Neelkanth Mishra, Designation: Chief Economist –Axis Bank, Head of Global Research –Axis Capital Research

December 03, 2025

4 min read

China’s economically active population is shrinking; it fell 34mn (4%) over 2015-24. This is likely due to and a cause of real wage growth slowing to 3% YoY, vs. 8-9% annually over 2011-22. Monthly indicators of hiring remain subdued. High-tech manufacturing is unlikely to absorb the 15mn annual addition, keeping wages weak, and reducing prospects of raising the retirement age. Weak income growth compounds the balance sheet stress from a weak housing market: consumption may remain depressed. China’s dumping in export markets is thus a continuing longer-term risk. It may retain its labor-intensive exports even as it gains global share in capital intensive, high-tech sectors.

China’s slow-moving jobs crisis: participation falls as real wage growth slows

Between 2015-24, China’s economically active population shrank by 34mn (-4%), vs. a 25mn (2%) rise in total population. Now only 54% of population is active, vs. 58% in 2015. Worryingly, demand for labour fell faster, as real wage growth has slowed to 3% YoY (Fig 3), with urban unemployment higher than in 2019. From handily beating job-creation targets, cities are now barely meeting them. Higher-frequency indicators on hiring intentions and PMIs have been consistently weak. The remarkably low and stable headline unemployment rate masks these slow-moving jobs crisis.

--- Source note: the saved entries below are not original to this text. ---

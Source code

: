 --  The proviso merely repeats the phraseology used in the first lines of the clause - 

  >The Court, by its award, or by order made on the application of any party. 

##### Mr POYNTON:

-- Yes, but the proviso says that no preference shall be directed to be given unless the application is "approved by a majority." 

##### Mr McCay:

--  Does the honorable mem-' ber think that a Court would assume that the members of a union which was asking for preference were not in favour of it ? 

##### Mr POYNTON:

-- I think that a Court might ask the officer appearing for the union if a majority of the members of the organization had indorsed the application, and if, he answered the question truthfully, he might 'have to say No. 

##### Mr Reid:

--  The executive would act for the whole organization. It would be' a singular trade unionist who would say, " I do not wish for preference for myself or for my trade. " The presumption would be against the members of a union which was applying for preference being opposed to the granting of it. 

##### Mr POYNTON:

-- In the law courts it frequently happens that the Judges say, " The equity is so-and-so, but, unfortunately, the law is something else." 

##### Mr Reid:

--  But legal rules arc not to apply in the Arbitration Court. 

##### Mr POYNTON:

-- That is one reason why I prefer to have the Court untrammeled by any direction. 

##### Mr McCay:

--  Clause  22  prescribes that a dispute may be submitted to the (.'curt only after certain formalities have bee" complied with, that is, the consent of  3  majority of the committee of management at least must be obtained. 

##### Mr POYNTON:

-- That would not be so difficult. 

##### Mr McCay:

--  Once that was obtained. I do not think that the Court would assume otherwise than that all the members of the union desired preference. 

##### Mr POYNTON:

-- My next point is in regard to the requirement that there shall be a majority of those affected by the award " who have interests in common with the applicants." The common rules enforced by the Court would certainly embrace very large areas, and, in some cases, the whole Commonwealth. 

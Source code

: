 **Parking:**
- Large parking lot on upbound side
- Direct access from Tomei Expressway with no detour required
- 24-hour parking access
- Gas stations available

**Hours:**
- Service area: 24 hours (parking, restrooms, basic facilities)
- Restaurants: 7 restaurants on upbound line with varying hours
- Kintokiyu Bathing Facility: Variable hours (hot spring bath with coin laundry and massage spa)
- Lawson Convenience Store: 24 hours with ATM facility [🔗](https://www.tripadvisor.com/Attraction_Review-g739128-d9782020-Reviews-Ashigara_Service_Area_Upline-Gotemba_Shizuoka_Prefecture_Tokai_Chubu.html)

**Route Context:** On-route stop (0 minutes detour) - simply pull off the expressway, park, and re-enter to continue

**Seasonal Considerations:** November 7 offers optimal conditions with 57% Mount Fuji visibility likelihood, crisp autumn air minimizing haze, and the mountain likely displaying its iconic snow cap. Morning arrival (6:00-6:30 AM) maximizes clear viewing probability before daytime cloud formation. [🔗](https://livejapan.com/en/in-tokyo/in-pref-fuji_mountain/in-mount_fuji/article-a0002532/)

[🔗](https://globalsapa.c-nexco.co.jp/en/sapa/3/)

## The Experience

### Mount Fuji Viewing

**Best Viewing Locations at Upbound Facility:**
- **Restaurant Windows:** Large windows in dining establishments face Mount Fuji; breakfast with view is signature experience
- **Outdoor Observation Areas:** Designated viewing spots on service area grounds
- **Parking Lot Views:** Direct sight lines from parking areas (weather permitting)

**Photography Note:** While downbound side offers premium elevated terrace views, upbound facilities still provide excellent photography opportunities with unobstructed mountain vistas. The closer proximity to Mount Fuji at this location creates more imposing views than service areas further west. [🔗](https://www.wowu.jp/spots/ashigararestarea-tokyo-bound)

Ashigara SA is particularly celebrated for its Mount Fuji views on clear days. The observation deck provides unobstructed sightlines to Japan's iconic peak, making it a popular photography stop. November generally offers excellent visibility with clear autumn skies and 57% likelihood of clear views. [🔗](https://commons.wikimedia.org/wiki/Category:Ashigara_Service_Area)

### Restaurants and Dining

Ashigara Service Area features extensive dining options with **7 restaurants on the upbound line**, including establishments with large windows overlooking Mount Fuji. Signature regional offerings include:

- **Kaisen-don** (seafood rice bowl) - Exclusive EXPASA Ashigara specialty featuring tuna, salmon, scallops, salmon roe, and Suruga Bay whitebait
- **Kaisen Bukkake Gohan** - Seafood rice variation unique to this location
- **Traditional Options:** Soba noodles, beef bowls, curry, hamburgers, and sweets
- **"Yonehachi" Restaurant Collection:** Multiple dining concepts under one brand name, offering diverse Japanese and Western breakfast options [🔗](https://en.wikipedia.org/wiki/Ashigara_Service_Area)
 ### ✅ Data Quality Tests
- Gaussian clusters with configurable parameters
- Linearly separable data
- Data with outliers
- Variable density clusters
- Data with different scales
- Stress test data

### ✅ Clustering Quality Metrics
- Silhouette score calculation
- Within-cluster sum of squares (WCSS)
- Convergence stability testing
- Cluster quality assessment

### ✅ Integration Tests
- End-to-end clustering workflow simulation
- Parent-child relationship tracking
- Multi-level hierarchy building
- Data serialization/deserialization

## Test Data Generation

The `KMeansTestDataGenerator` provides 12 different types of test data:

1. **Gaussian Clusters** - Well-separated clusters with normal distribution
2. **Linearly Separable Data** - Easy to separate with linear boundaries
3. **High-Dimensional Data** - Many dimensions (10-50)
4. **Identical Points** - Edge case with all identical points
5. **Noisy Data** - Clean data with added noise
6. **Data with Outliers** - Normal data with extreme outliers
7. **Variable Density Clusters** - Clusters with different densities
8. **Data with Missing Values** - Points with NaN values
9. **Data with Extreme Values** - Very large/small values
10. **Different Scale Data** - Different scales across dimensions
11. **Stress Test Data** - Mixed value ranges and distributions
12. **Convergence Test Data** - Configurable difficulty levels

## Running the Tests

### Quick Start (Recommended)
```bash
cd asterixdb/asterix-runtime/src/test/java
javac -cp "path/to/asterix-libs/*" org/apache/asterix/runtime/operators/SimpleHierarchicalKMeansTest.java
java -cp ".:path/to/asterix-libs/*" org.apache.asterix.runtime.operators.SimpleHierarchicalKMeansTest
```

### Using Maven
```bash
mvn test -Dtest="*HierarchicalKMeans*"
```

High-tech manufacturing unlikely to absorb ~15Mn new entrants annually

Between 2019 and 2022, the number of people pursuing higher degrees and thus out of the job market rose sharply. This cohort is now re-entering the workforce, adding 10-12 Mn workers annually. For those who drop out of education sooner, an additional 4-5 Mn of lower-skill jobs will be needed annually. China’s policy push towards high-tech manufacturing is unlikely to create sufficient demand for these joiners, in our view. With the number of jobs not keeping pace with new joiners, and per unit employment in industry falling consistently since 2011, there is limited scope to raise the retirement age.

Consumption to remain weak; China retaining share in labour-intensive exports

A shrinking workforce and falling wage growth compound the problem of balance-sheet pain for households from a weak housing market. Prospects for consumption thus continue to look bleak, further elevating the risk of Chinese dumping in export markets. China’s trade surplus in manufactured goods is already over US$ 2 Tn, with much of the post-2019 growth driven by rising exports of autos, machines and heavy transport equipment. However, its trade surplus in labour-intensive goods such as textiles, plastics and consumer goods has also remained stable or expanded, suggesting that growth in capital-intensive, high-tech manufacturing is not in lieu of lower competitiveness in labour-intensive sectors.